Dataset items
=== Section Start ===

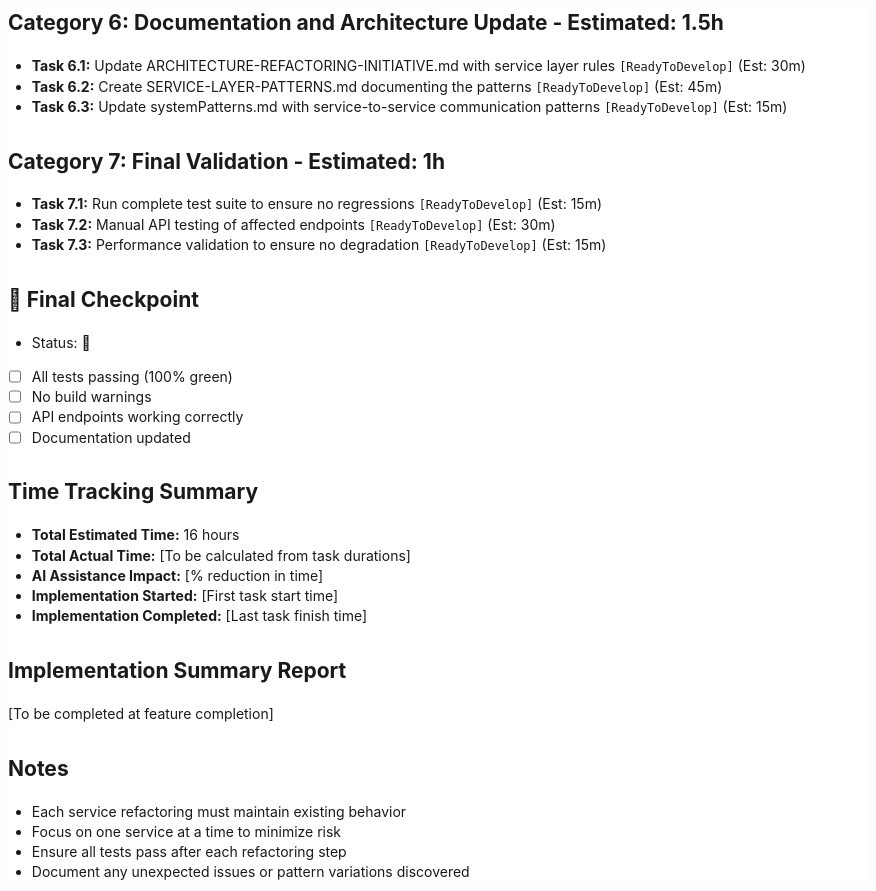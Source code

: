 ## Category 6: Documentation and Architecture Update - Estimated: 1.5h

- **Task 6.1:** Update ARCHITECTURE-REFACTORING-INITIATIVE.md with service layer rules `[ReadyToDevelop]` (Est: 30m)
- **Task 6.2:** Create SERVICE-LAYER-PATTERNS.md documenting the patterns `[ReadyToDevelop]` (Est: 45m)
- **Task 6.3:** Update systemPatterns.md with service-to-service communication patterns `[ReadyToDevelop]` (Est: 15m)

## Category 7: Final Validation - Estimated: 1h

- **Task 7.1:** Run complete test suite to ensure no regressions `[ReadyToDevelop]` (Est: 15m)
- **Task 7.2:** Manual API testing of affected endpoints `[ReadyToDevelop]` (Est: 30m)
- **Task 7.3:** Performance validation to ensure no degradation `[ReadyToDevelop]` (Est: 15m)

## 🔄 Final Checkpoint
- Status: 🛑
- [ ] All tests passing (100% green)
- [ ] No build warnings
- [ ] API endpoints working correctly
- [ ] Documentation updated

## Time Tracking Summary
- **Total Estimated Time:** 16 hours
- **Total Actual Time:** [To be calculated from task durations]
- **AI Assistance Impact:** [% reduction in time]
- **Implementation Started:** [First task start time]
- **Implementation Completed:** [Last task finish time]

## Implementation Summary Report
[To be completed at feature completion]

## Notes
- Each service refactoring must maintain existing behavior
- Focus on one service at a time to minimize risk
- Ensure all tests pass after each refactoring step
- Document any unexpected issues or pattern variations discovered
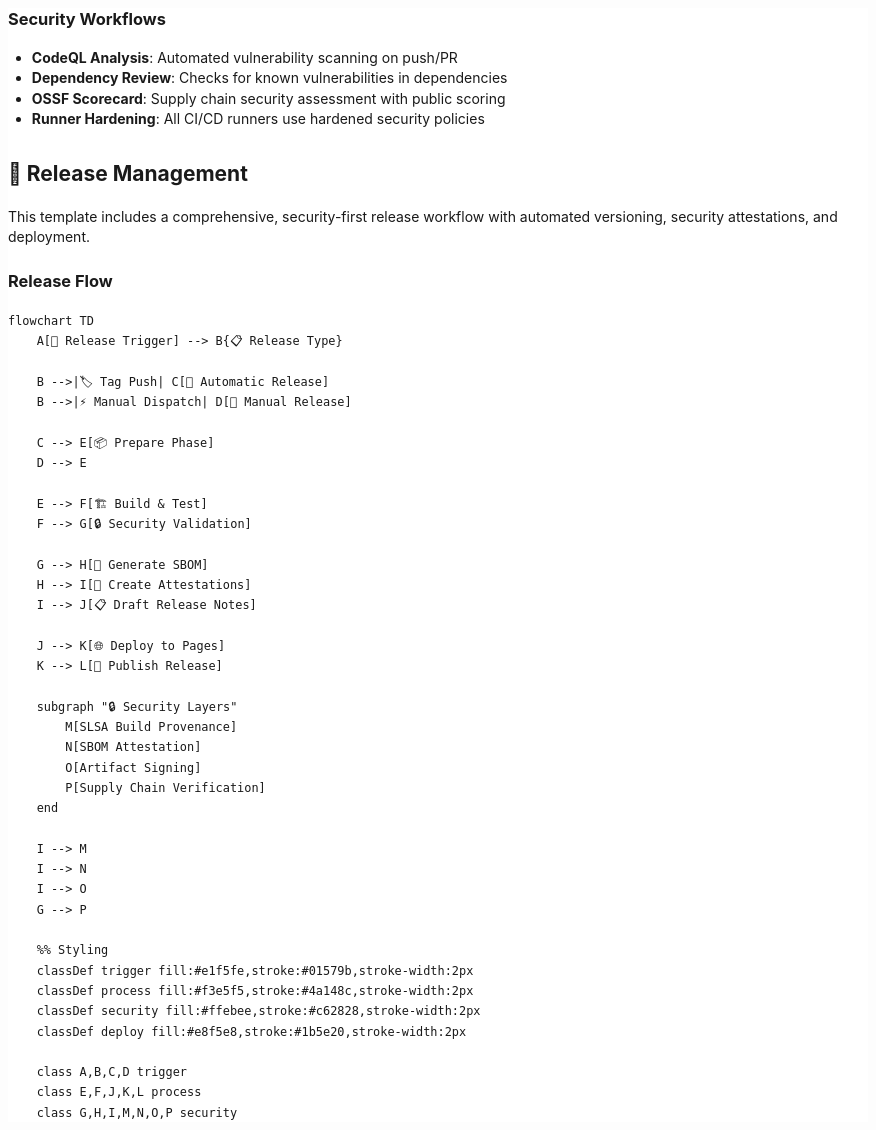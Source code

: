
 ```mermaid
```

### Security Workflows

- **CodeQL Analysis**: Automated vulnerability scanning on push/PR
- **Dependency Review**: Checks for known vulnerabilities in dependencies
- **OSSF Scorecard**: Supply chain security assessment with public scoring
- **Runner Hardening**: All CI/CD runners use hardened security policies

## 🚀 Release Management

This template includes a comprehensive, security-first release workflow with automated versioning, security attestations, and deployment.

### Release Flow

```mermaid
flowchart TD
    A[🚀 Release Trigger] --> B{📋 Release Type}

    B -->|🏷️ Tag Push| C[🔄 Automatic Release]
    B -->|⚡ Manual Dispatch| D[📝 Manual Release]

    C --> E[📦 Prepare Phase]
    D --> E

    E --> F[🏗️ Build & Test]
    F --> G[🔒 Security Validation]

    G --> H[📄 Generate SBOM]
    H --> I[🔏 Create Attestations]
    I --> J[📋 Draft Release Notes]

    J --> K[🌐 Deploy to Pages]
    K --> L[📢 Publish Release]

    subgraph "🔒 Security Layers"
        M[SLSA Build Provenance]
        N[SBOM Attestation]
        O[Artifact Signing]
        P[Supply Chain Verification]
    end

    I --> M
    I --> N
    I --> O
    G --> P

    %% Styling
    classDef trigger fill:#e1f5fe,stroke:#01579b,stroke-width:2px
    classDef process fill:#f3e5f5,stroke:#4a148c,stroke-width:2px
    classDef security fill:#ffebee,stroke:#c62828,stroke-width:2px
    classDef deploy fill:#e8f5e8,stroke:#1b5e20,stroke-width:2px

    class A,B,C,D trigger
    class E,F,J,K,L process
    class G,H,I,M,N,O,P security
```
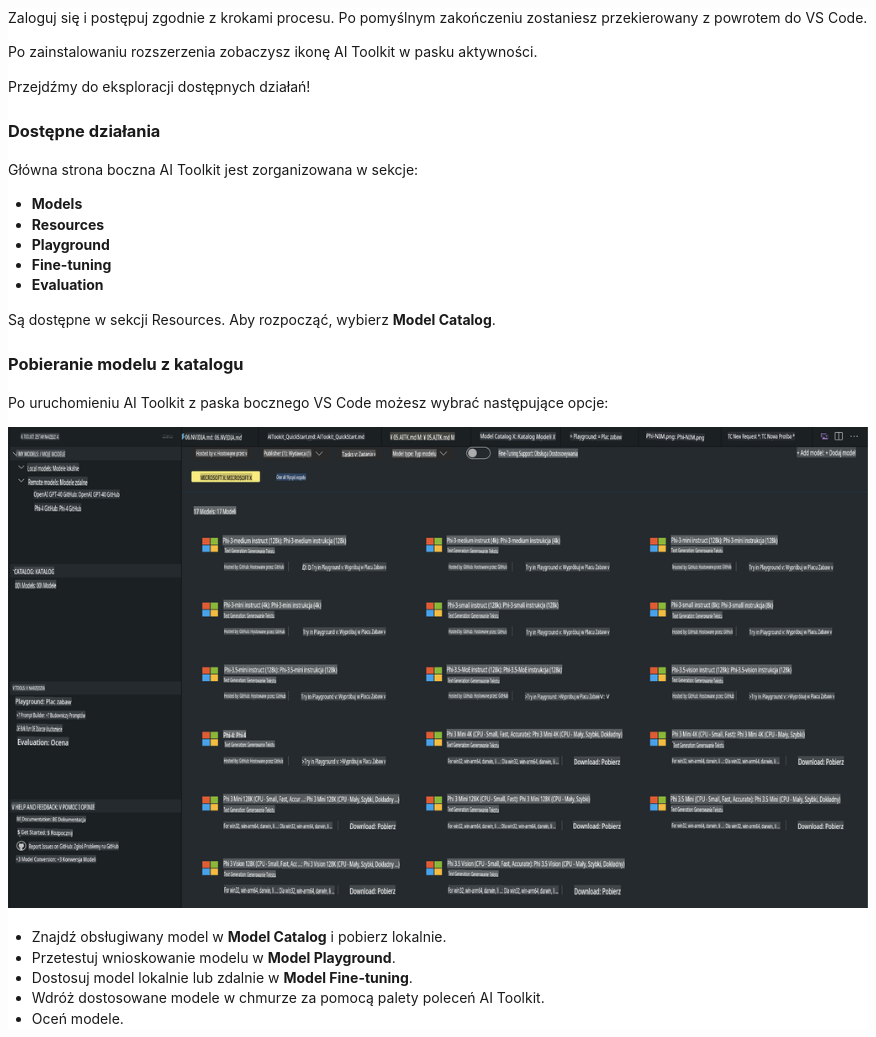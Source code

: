 Zaloguj się i postępuj zgodnie z krokami procesu. Po pomyślnym zakończeniu zostaniesz przekierowany z powrotem do VS Code.

Po zainstalowaniu rozszerzenia zobaczysz ikonę AI Toolkit w pasku aktywności.

Przejdźmy do eksploracji dostępnych działań!

### Dostępne działania

Główna strona boczna AI Toolkit jest zorganizowana w sekcje:

- **Models**
- **Resources**
- **Playground**  
- **Fine-tuning**
- **Evaluation**

Są dostępne w sekcji Resources. Aby rozpocząć, wybierz **Model Catalog**.

### Pobieranie modelu z katalogu

Po uruchomieniu AI Toolkit z paska bocznego VS Code możesz wybrać następujące opcje:

![AI toolkit model catalog](../../../../../translated_images/AItoolkitmodel_catalog.eee6b38a71f628501d730ffe9c2ae69b8f18706e7492ac2371423b045485996e.pl.png)

- Znajdź obsługiwany model w **Model Catalog** i pobierz lokalnie.
- Przetestuj wnioskowanie modelu w **Model Playground**.
- Dostosuj model lokalnie lub zdalnie w **Model Fine-tuning**.
- Wdróż dostosowane modele w chmurze za pomocą palety poleceń AI Toolkit.
- Oceń modele.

=== Section End ===

__How to complete this task__. Which lines in the data above hold the word "Playground"? Return each of them.

__Answer section__.
- **Playground**  
- Przetestuj wnioskowanie modelu w **Model Playground**.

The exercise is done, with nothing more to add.